Despite this success, not all was rosy in the garden of US foreign policy. Indeed, after excitement over the ‘end of history’, the Clinton years were marked by a series of failures: in Mogadishu, Rwanda and Bosnia. A colleague of Cox, Mary Kaldor, produced the ‘New Wars’ thesis which marked the widespread gloom hanging over the business of war throughout the 1990s. Ethnic conflict, genocide and NATO ineptitude, as in the ghastly siege of Srebrenica, rightly stood in correction to any euphoria at ‘winning’ the Cold War.
That pessimism was lifted by the ‘successes’ in Kosovo. That war, in which NATO did not suffer a single combat fatality, spawned a raft of musings over the shape of future conflicts which would herald an era of war at a distance, remote, virtual or virtuous war. Crucially this was the age in which Russia had been muted.
The shock of 9/11 transformed the political landscape, and in the US ameliorated the aversion to ‘boots on the ground’. 9/11 was followed by the invasion of Afghanistan and Iraq. The Afghan conflict became America’s longest war, lasting two decades and challenging the four men who followed Clinton into the White House.
These years are gone but not forgotten, at least not by Cox. In Agonies of Empire, he has turned his considerable back catalogue into a timely selection of the ‘best of Cox’ on the US and its empire. These essays bring together his reflections on the various Presidents. As we confront the realities of the ongoing war in Ukraine, the optimism of the early Clinton years seems but a distant memory in terms of the (at least superficially) jovial relationship between former Russian leader Boris Yeltsin and his friend Bill.
Image Credit: Photo by Tim Mossholder on Unsplash
Here Cox is at his most powerful tracing the emphasis by the White House on the domestic over the international. There was a misunderstanding of the emerging forces within Russia swamping the increasingly vulnerable figure of Yeltsin as he floundered and failed; indeed, he failed. Yet, how realistically could he have stopped the expansion of NATO when the peoples of Poland or the Czech Republic saw their future as tied to a Western model rather than the dismal failures of Communism? How could he have prevented a Ukraine turning West? Clinton, so adept in the politics of Northern Ireland, seemed not to recognise or care for the consequences of these humiliating blows.
Cox may demur, pointing to the occasions on which Clinton attempted to work with Russia. We can respectfully disagree: but the cavalier misreading of those who would come after Yeltsin was clear.

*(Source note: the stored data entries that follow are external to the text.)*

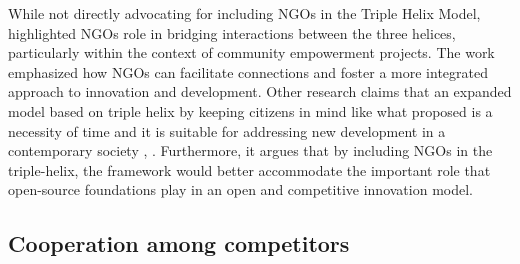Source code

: \documentclass[CHICAGO,Times1COL]{WileyNJDv5} %
\begin{document}
While not directly advocating for including NGOs in the Triple Helix Model,  \citet{SIANIPAR2012197} highlighted NGOs role in bridging interactions between the three helices, particularly within the context of community empowerment projects. The work emphasized how NGOs can facilitate connections and foster a more integrated approach to innovation and development.  Other research claims that an expanded model based on triple helix by keeping citizens in mind like what \citet{doi:10.1504/IJTM.2009.023374} proposed is a necessity of time and it is suitable for addressing new development in a contemporary society \citet{growthquadruple},  \citet{miller2018systematic}.  Furthermore, it argues that by including NGOs in the triple-helix, the framework would better accommodate the important role that open-source foundations play in an open and competitive innovation model.

%


 
\subsection{Cooperation among competitors}

%
%
%
%
%
%
%
%
\end{document}
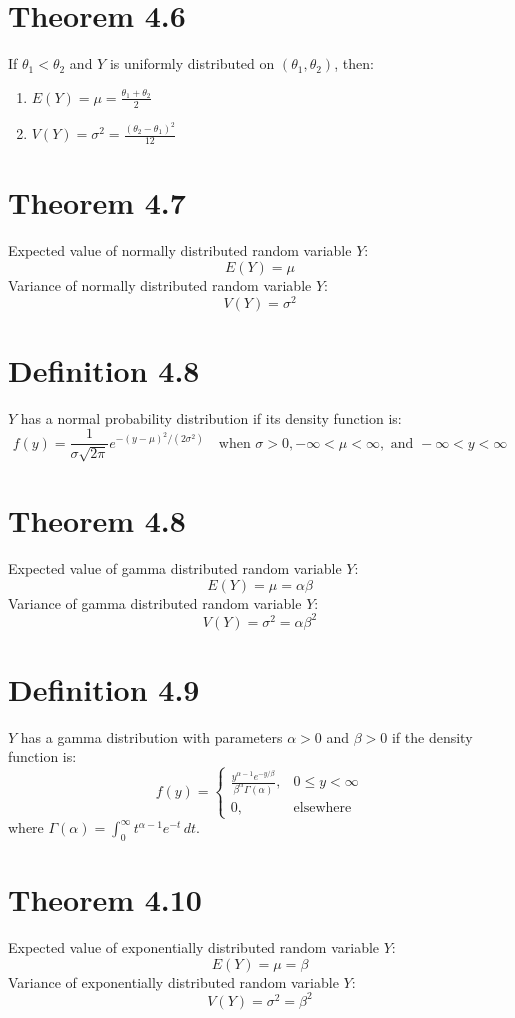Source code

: \documentclass[12pt]{article}
\begin{document}
\section{Theorem 4.6}
If $\theta_1 < \theta_2$ and $Y$ is uniformly distributed on $(\theta_1, \theta_2)$, then:
\begin{enumerate}
  \item $E(Y) = \mu = \frac{\theta_1 + \theta_2}{2}$
  \item $V(Y) = \sigma^2 = \frac{(\theta_2 - \theta_1)^2}{12}$
\end{enumerate}


\section{Theorem 4.7}
Expected value of normally distributed random variable $Y$:
\[
E(Y) = \mu
\]
Variance of normally distributed random variable $Y$:
\[
V(Y) = \sigma^2
\]
\section{Definition 4.8}
$Y$ has a normal probability distribution if its density function is:
\[
f(y) = \frac{1}{\sigma\sqrt{2\pi}} e^{-(y-\mu)^2/(2\sigma^2)} \quad \text{when } \sigma > 0, -\infty < \mu < \infty, \text{ and } -\infty < y < \infty
\]

\section{Theorem 4.8}
Expected value of gamma distributed random variable $Y$:
\[
E(Y) = \mu = \alpha\beta
\]
Variance of gamma distributed random variable $Y$:
\[
V(Y) = \sigma^2 = \alpha\beta^2
\]

\section{Definition 4.9}
$Y$ has a gamma distribution with parameters $\alpha > 0$ and $\beta > 0$ if the density function is:
\[
f(y) = \begin{cases} \frac{y^{\alpha-1} e^{-y/\beta}}{\beta^\alpha \Gamma(\alpha)}, & 0 \leq y < \infty \\ 0, & \text{elsewhere} \end{cases}
\]
where $\Gamma(\alpha) = \int_0^{\infty} t^{\alpha-1} e^{-t}\,dt$.

\section{Theorem 4.10}
Expected value of exponentially distributed random variable $Y$:
\[
E(Y) = \mu = \beta
\]
Variance of exponentially distributed random variable $Y$:
\[
V(Y) = \sigma^2 = \beta^2
\]
\end{document}
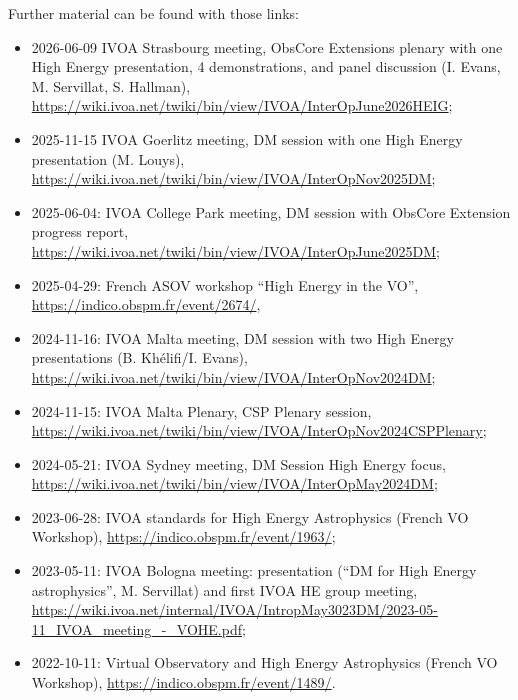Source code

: \documentclass[11pt,a4paper]{ivoa}
\begin{document}
Further material can be found with those links:
\begin{itemize}
    \item 2026-06-09 IVOA Strasbourg meeting, ObsCore Extensions plenary with one High Energy presentation, 4 demonstrations, and panel discussion (I. Evans, M. Servillat, S. Hallman), \url{https://wiki.ivoa.net/twiki/bin/view/IVOA/InterOpJune2026HEIG};
    \item 2025-11-15 IVOA Goerlitz meeting, DM session with one High Energy presentation (M. Louys), \url{https://wiki.ivoa.net/twiki/bin/view/IVOA/InterOpNov2025DM};
    \item 2025-06-04: IVOA College Park meeting, DM session with ObsCore Extension progress report, \url{https://wiki.ivoa.net/twiki/bin/view/IVOA/InterOpJune2025DM};
    \item 2025-04-29: French ASOV workshop ``High Energy in the VO'', \url{https://indico.obspm.fr/event/2674/},
    \item 2024-11-16: IVOA Malta meeting, DM session with two High Energy presentations (B. Kh\'elifi/I. Evans), \url{https://wiki.ivoa.net/twiki/bin/view/IVOA/InterOpNov2024DM};
    \item 2024-11-15: IVOA Malta Plenary, CSP Plenary session, \url{https://wiki.ivoa.net/twiki/bin/view/IVOA/InterOpNov2024CSPPlenary};
    \item 2024-05-21: IVOA Sydney meeting, DM Session High Energy focus, \url{https://wiki.ivoa.net/twiki/bin/view/IVOA/InterOpMay2024DM};
    \item 2023-06-28: IVOA standards for High Energy Astrophysics (French VO Workshop), \url{https://indico.obspm.fr/event/1963/};
    \item 2023-05-11: IVOA Bologna meeting: presentation (``DM for High Energy astrophysics'', M. Servillat) and first IVOA HE group meeting, \url{https://wiki.ivoa.net/internal/IVOA/IntropMay3023DM/2023-05-11_IVOA_meeting_-_VOHE.pdf};
    \item 2022-10-11: Virtual Observatory and High Energy Astrophysics (French VO Workshop), \url{https://indico.obspm.fr/event/1489/}.
\end{itemize}

\end{document}
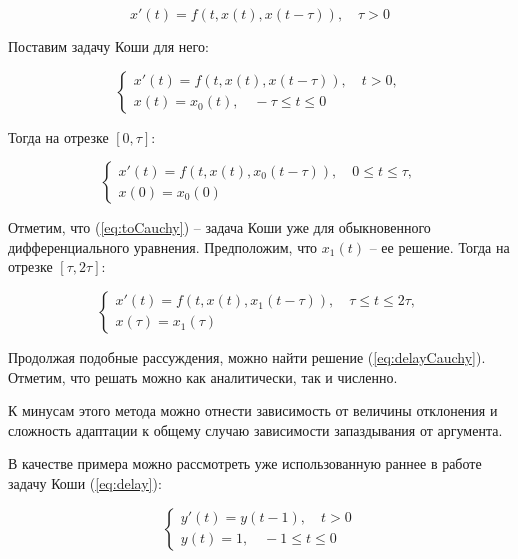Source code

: \begin{equation}
x'(t) = f(t,x(t),x(t-\tau)), \quad \tau>0
\end{equation}

Поставим задачу Коши для него:

\begin{equation}\label{eq:delayCauchy}
\left\{
\begin{aligned}
x'(t) = f(t,x(t),x(t-\tau)), \quad t>0,\\
x(t) = x_0(t), \quad -\tau \leq t \leq 0
\end{aligned}
\right.
\end{equation}

Тогда на отрезке $[0,\tau]$:

\begin{equation}\label{eq:toCauchy}
\left\{
\begin{aligned}
x'(t) = f(t,x(t),x_0(t-\tau)), \quad 0 \leq t \leq \tau,\\
x(0) = x_0(0)
\end{aligned}
\right.
\end{equation}

Отметим, что (\ref{eq:toCauchy}) \--- задача Коши уже для обыкновенного дифференциального уравнения. Предположим, что $x_1(t)$ \--- ее решение. Тогда на отрезке $[\tau,2\tau]$:

\begin{equation}\label{eq:toCauchy}
\left\{
\begin{aligned}
x'(t) = f(t,x(t),x_1(t-\tau)), \quad \tau \leq t \leq 2\tau,\\
x(\tau) = x_1(\tau)
\end{aligned}
\right.
\end{equation}

Продолжая подобные рассуждения, можно найти решение (\ref{eq:delayCauchy}). Отметим, что решать можно как аналитически, так и численно.

К минусам этого метода можно отнести зависимость от величины отклонения и сложность адаптации к общему случаю зависимости запаздывания от аргумента.

В качестве примера можно рассмотреть уже использованную раннее в работе задачу Коши (\ref{eq:delay}):

\begin{equation*}
\left\{
\begin{aligned}
y'(t) = y(t-1), \quad t>0\\
y(t) = 1, \quad -1 \leq t \leq 0
\end{aligned}
\right.
\end{equation*}

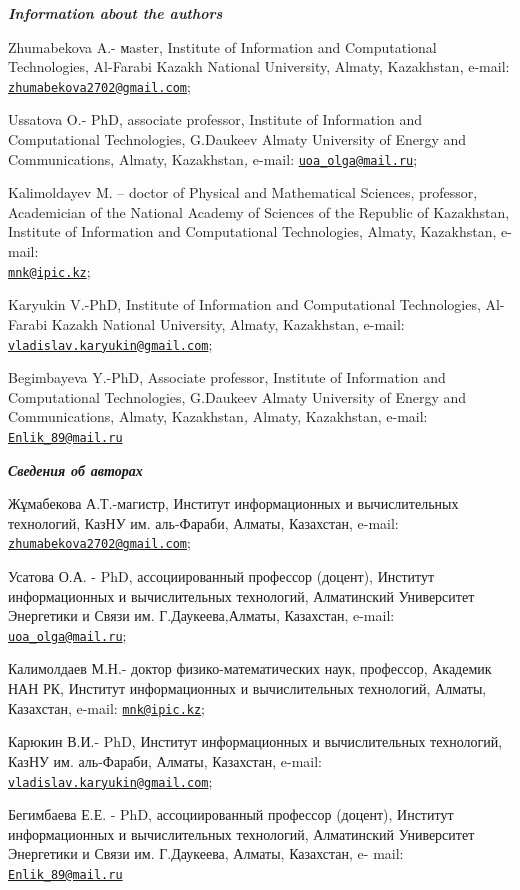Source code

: \begin{authorinfo}
\hspace{1em}\emph{{\bfseries Information about the authors}}

Zhumabekova A.- мaster, Institute of Information and Computational
Technologies, Al-Farabi Kazakh National University, Almaty, Kazakhstan,
e-mail:
\href{mailto:zhumabekova2702@gmail.com}{\nolinkurl{zhumabekova2702@gmail.com}};

Ussatova O.- PhD, associate professor, Institute of Information and
Computational Technologies, G.Daukeev Almaty University of Energy and
Communications, Almaty, Kazakhstan\emph{,} e-mail:
\href{mailto:uoa_olga@mail.ru}{\nolinkurl{uoa\_olga@mail.ru}};

Kalimoldayev M. -- doctor of Physical and Mathematical Sciences,
professor, Academician of the National Academy of Sciences of the
Republic of Kazakhstan, Institute of Information and Computational
Technologies, Almaty, Kazakhstan, e-mail:
\\\href{mailto:mnk@ipic.kz}{\nolinkurl{mnk@ipic.kz}};

Karyukin V.-PhD, Institute of Information and Computational
Technologies, Al-Farabi Kazakh National University, Almaty, Kazakhstan,
e-mail:
\href{mailto:vladislav.karyukin@gmail.com}{\nolinkurl{vladislav.karyukin@gmail.com}};

Begimbayeva Y.-PhD, Associate professor, Institute of Information and
Computational Technologies, G.Daukeev Almaty University of Energy and
Communications, Almaty, Kazakhstan\emph{,} Almaty, Kazakhstan, e-mail:
\href{mailto:Enlik_89@mail.ru}{\nolinkurl{Enlik\_89@mail.ru}}

\hspace{1em}\emph{{\bfseries Сведения об авторах}}

Жұмабекова А.Т.-магистр, Институт информационных и вычислительных
технологий, КазНУ им. аль-Фараби, Алматы, Казахстан, e-mail:
\href{mailto:zhumabekova2702@gmail.com}{\nolinkurl{zhumabekova2702@gmail.com}};

Усатова О.А. - PhD, ассоциированный профессор (доцент), Институт
информационных и вычислительных технологий, Алматинский Университет
Энергетики и Связи им. Г.Даукеева,Алматы, Казахстан, e-mail:
\href{mailto:uoa_olga@mail.ru}{\nolinkurl{uoa\_olga@mail.ru}};

Калимолдаев М.Н.- доктор физико-математических наук, профессор, Академик
НАН РК, Институт информационных и вычислительных технологий, Алматы,
Казахстан, e-mail: \href{mailto:mnk@ipic.kz}{\nolinkurl{mnk@ipic.kz}};

Карюкин В.И.- PhD, Институт информационных и вычислительных технологий,
КазНУ им. аль-Фараби, Алматы, Казахстан, e-mail:
\href{mailto:vladislav.karyukin@gmail.com}{\nolinkurl{vladislav.karyukin@gmail.com}};

Бегимбаева Е.Е. - PhD, ассоциированный профессор (доцент), Институт
информационных и вычислительных технологий, Алматинский Университет
Энергетики и Связи им. Г.Даукеева, Алматы, Казахстан, e- mail:
\href{mailto:Enlik_89@mail.ru}{\nolinkurl{Enlik\_89@mail.ru}}
\end{authorinfo}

In one telling vignette, Yeltsin warned Clinton of the ambitions of Vladimir Putin to restore greatness and retake former Soviet strategic turf. Again, there may be disagreement here. Cox has argued that Putin was not always hostile to NATO, who even suggested that Russia might join that alliance. Maybe so, but then that missed moment, in tandem with Putin’s offer to aid the US in its ‘War on Terror’, might have been utilised as an opportunity for a reset.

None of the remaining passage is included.